Wherever the word "quickly" occurs in the lines below, copy the whole line.

Source texts of formatted documents
####

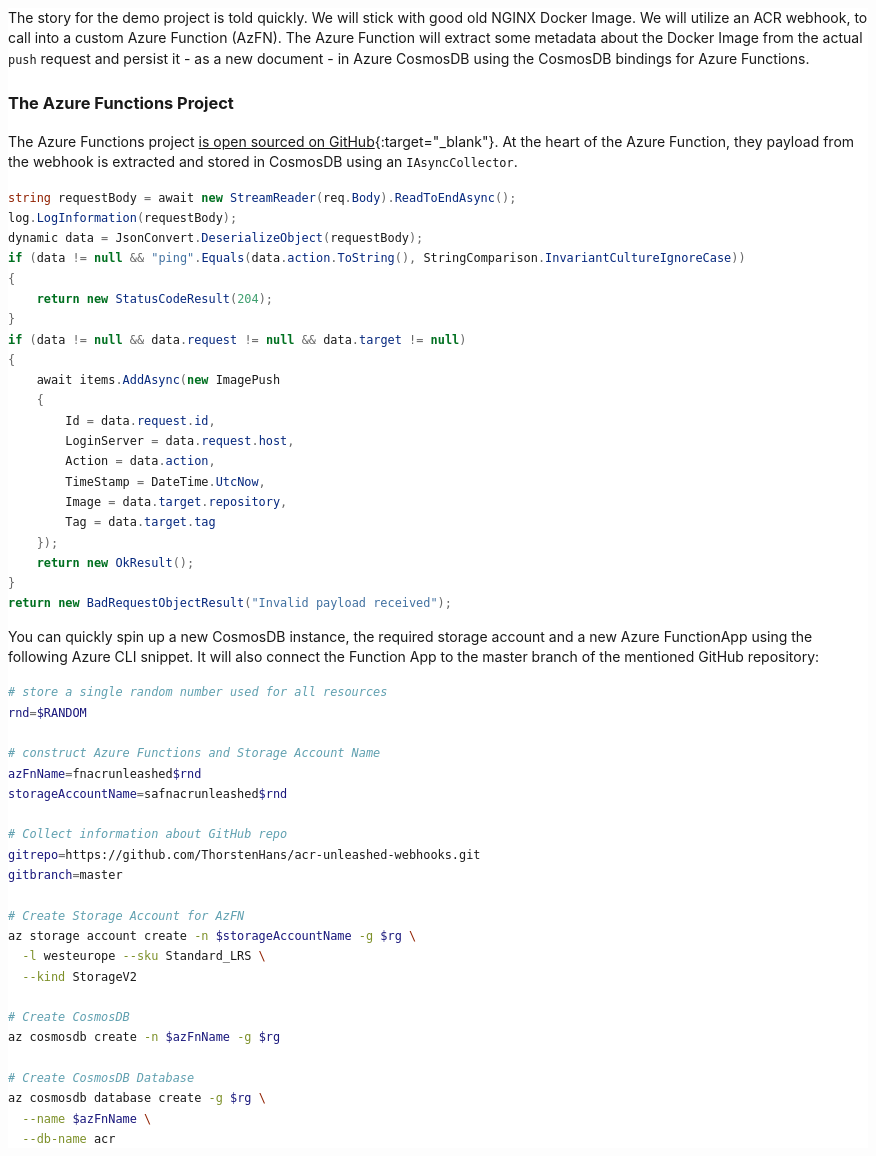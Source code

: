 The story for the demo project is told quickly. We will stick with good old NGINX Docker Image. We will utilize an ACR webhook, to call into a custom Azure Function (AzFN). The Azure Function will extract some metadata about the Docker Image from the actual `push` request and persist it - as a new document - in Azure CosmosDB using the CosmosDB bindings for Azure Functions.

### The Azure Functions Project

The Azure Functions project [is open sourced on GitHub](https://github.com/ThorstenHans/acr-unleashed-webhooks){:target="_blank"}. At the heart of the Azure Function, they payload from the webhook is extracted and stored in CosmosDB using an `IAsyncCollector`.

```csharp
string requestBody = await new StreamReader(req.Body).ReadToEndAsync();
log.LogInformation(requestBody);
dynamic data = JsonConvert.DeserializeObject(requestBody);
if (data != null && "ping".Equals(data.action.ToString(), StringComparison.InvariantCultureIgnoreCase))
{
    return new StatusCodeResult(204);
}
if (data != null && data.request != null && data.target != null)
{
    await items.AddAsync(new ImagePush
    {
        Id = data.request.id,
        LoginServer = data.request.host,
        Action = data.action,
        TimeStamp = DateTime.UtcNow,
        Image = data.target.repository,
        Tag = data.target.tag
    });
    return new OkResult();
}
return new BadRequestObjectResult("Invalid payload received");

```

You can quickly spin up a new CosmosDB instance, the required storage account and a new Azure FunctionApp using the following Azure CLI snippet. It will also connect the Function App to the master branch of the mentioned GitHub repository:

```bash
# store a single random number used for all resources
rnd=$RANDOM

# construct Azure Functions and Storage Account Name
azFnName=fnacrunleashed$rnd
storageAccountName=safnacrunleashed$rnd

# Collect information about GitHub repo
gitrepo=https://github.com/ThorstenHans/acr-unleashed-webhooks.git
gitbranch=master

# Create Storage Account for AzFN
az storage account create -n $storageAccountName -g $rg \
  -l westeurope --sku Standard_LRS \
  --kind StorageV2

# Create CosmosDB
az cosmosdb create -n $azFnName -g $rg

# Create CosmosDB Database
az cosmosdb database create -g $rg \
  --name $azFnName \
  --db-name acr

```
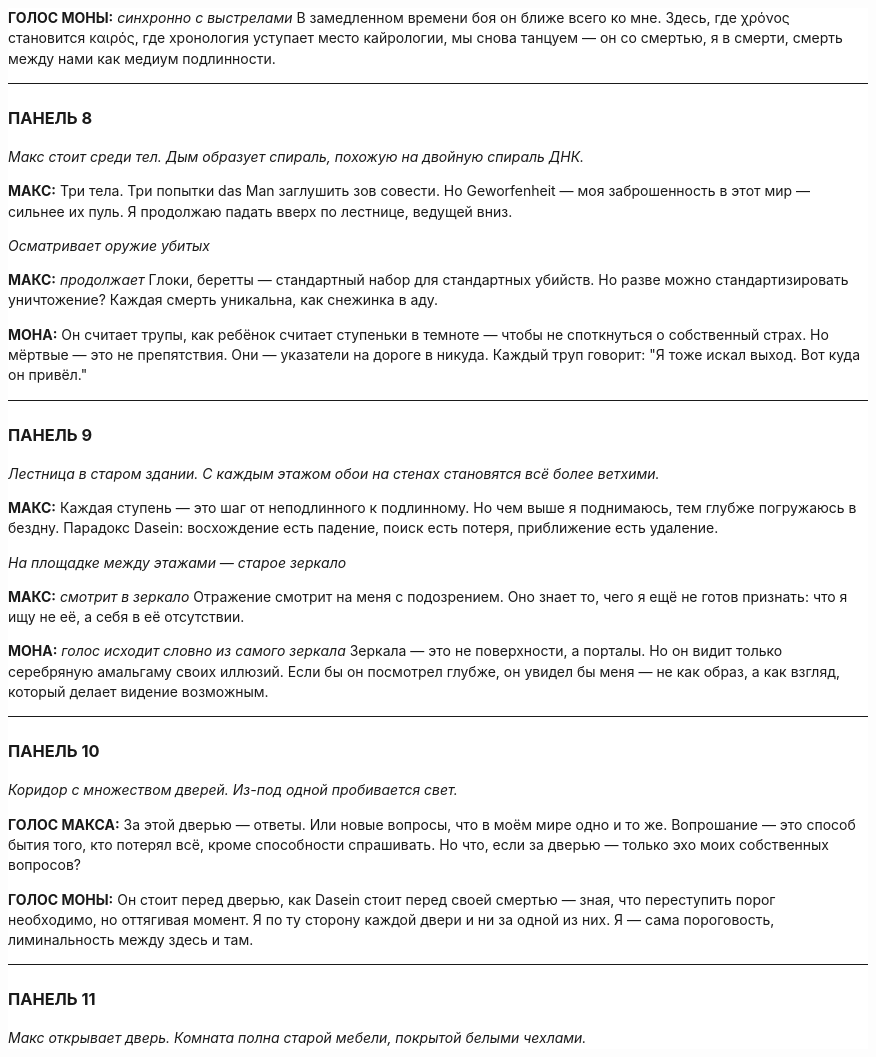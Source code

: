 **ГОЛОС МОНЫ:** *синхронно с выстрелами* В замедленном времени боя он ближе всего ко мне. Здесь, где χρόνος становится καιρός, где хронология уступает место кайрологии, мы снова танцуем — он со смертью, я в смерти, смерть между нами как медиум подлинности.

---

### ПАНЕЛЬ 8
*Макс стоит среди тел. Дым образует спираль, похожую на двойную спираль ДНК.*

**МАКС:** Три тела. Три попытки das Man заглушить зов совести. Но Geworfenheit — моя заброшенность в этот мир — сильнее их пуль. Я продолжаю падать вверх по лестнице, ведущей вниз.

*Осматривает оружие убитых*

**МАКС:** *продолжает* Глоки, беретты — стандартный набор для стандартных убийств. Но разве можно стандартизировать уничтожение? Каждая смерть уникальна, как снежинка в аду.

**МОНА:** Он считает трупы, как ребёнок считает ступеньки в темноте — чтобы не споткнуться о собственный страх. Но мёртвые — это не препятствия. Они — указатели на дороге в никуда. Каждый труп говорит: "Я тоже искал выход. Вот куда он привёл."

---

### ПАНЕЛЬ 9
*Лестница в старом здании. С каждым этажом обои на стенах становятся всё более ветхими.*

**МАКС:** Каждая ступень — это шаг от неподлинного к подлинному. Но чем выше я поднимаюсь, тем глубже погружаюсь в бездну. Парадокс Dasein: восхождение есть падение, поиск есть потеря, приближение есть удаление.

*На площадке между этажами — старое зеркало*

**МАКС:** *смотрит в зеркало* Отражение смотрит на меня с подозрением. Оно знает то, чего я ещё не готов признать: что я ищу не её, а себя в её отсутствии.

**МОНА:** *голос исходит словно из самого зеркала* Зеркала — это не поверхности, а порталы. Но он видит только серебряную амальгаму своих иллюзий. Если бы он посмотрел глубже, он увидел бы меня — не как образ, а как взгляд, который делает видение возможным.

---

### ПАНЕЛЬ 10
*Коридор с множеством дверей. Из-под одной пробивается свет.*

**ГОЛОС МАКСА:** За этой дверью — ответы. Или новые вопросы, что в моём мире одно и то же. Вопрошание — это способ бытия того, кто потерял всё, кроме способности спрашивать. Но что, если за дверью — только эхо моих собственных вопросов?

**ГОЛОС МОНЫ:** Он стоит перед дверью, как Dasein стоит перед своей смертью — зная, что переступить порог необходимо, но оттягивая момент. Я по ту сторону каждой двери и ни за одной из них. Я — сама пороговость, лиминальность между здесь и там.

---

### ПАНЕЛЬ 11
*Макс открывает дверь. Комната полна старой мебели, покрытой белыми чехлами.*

####

Output for this exercise
: The story for the demo project is told quickly. We will stick with good old NGINX Docker Image. We will utilize an ACR webhook, to call into a custom Azure Function (AzFN). The Azure Function will extract some metadata about the Docker Image from the actual `push` request and persist it - as a new document - in Azure CosmosDB using the CosmosDB bindings for Azure Functions.
You can quickly spin up a new CosmosDB instance, the required storage account and a new Azure FunctionApp using the following Azure CLI snippet. It will also connect the Function App to the master branch of the mentioned GitHub repository:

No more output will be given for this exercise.